He achieved remarkable advances at the Agricultural Research Station [15]:-
During these years he published pioneer papers on the 2 by 2 by 2 contingency table, on the geometry of the linear model, on transformations in analysis of variance, on estimation problems in factor analysis, on spatial aspects of design in field trials, as well as a remarkable group of papers on foundational problems in statistical inference and the role of the likelihood. In one of these he gave the test of homogeneity of variance that bears his name, essentially introduced marginal and conditional likelihood and investigated the adjustment to the likelihood ratio test that is also called after him.
In 1937 ICI decided to cut back drastically on their research budget and, although Bartlett was offered a new job in the company, he was no longer a researcher. His productivity had been extraordinary with six papers appearing in 1935 followed by seven in each of the following two years. By the end of 1938 he had 32 papers in print. We should make special mention of one of them, namely Properties of sufficiency and statistical tests (1937) which was reprinted in the first volume of Breakthroughs in Statistics published in 1992.
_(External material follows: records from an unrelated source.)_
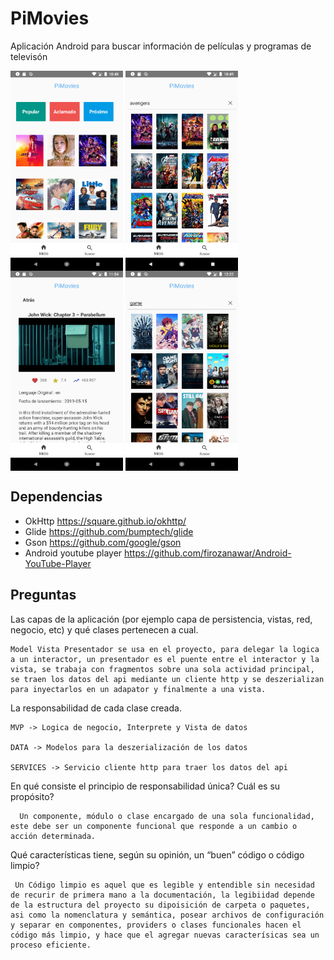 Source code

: # PiMovies

Aplicación Android para buscar información de películas y programas de televisón 


<img align="center" width="180px" src="./images/main.png" title="main piMovies" />

<img align="center" width="180px" src="./images/search.png" title="main piMovies" />

<img align="center" width="180px" src="./images/details.png" title="main piMovies" />

<img align="center" width="180px" src="./images/search1.png" title="main piMovies" />

## Dependencias

+ OkHttp   https://square.github.io/okhttp/
+ Glide   https://github.com/bumptech/glide
+ Gson    https://github.com/google/gson
+ Android youtube player https://github.com/firozanawar/Android-YouTube-Player


## Preguntas


Las capas de la aplicación (por ejemplo capa de persistencia, vistas, red, negocio, etc) y qué clases pertenecen a cual.


```
Model Vista Presentador se usa en el proyecto, para delegar la logica a un interactor, un presentador es el puente entre el interactor y la vista, se trabaja con fragmentos sobre una sola actividad principal, se traen los datos del api mediante un cliente http y se deszerializan para inyectarlos en un adapator y finalmente a una vista.

```

 La responsabilidad de cada clase creada.

 ```
 MVP -> Logica de negocio, Interprete y Vista de datos

 DATA -> Modelos para la deszerialización de los datos

 SERVICES -> Servicio cliente http para traer los datos del api

```

En qué consiste el principio de responsabilidad única? Cuál es su propósito?

```
  Un componente, módulo o clase encargado de una sola funcionalidad, este debe ser un componente funcional que responde a un cambio o acción determinada.  
```


 Qué características tiene, según su opinión, un “buen” código o código limpio?

 ```
  Un Código limpio es aquel que es legible y entendible sin necesidad de recurir de primera mano a la documentación, la legibiidad depende de la estructura del proyecto su dipoisición de carpeta o paquetes, asi como la nomenclatura y semántica, posear archivos de configuración y separar en componentes, providers o clases funcionales hacen el código más limpio, y hace que el agregar nuevas caracterísicas sea un proceso eficiente.
```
George Waddel Snedecor had been appointed as director of the Statistical Laboratory at Iowa State College, Ames, when it was founded in 1933. He approached Bartlett with the offer of a position in the Statistical Laboratory and Bartlett applied for leave of absence from ICI so that he could try out the new position. His request was turned down, so he decided to apply for a vacant lectureship at Cambridge. Although this was a position in mathematics, they were looking for someone with expertise in statistics. Bartlett was appointed and took up the lectureship in October 1938. This was a mathematics lectureship and, although he was teaching statistics courses, he also had to teach a mechanics course and an analysis course. This was quite hard for someone who had been away from the academic world for a while, but he was hardly into his stride before World War II broke out.
Bartlett was assigned to war work relating to the development of rocketry. Certainly his statistical skills were put to good use and he analysed the effectiveness of different weapons studying the data from trials. During these war years he was moved around spending time in Fort Halstead, Sevenoaks, Wales, and London. After the war ended in 1945 it still took some time before life returned to normal and it was 1946 before he was able to return to take up his duties again at Cambridge. By this time he was undertaking research on time series and stochastic processes and gave a lecture course on his research interests. He spent four months, later in 1946, at Chapel Hill, North Carolina, at the invitation of Harold Hotelling. There he gave a course on stochastic processes and published a mimeographed version of these lectures given at the University of North Carolina. These notes formed the basis for his famous text An Introduction to Stochastic Processes with Special Reference to Methods and Application (1955).
In 1947 Bartlett was offered the Chair of Mathematical Statistics at the University of Manchester; he happily accepted. This was a new chair so he became immediately involved with syllabus design both at undergraduate level and at postgraduate level where a Statistics Diploma course was introduced. In research he developed an interest in applying statistical methods to study epidemics. On this topic he published the papers Deterministic and stochastic models for recurrent epidemics (1956), Measles periodicity and community size (1957), and The critical community size for measles in the United States (1960).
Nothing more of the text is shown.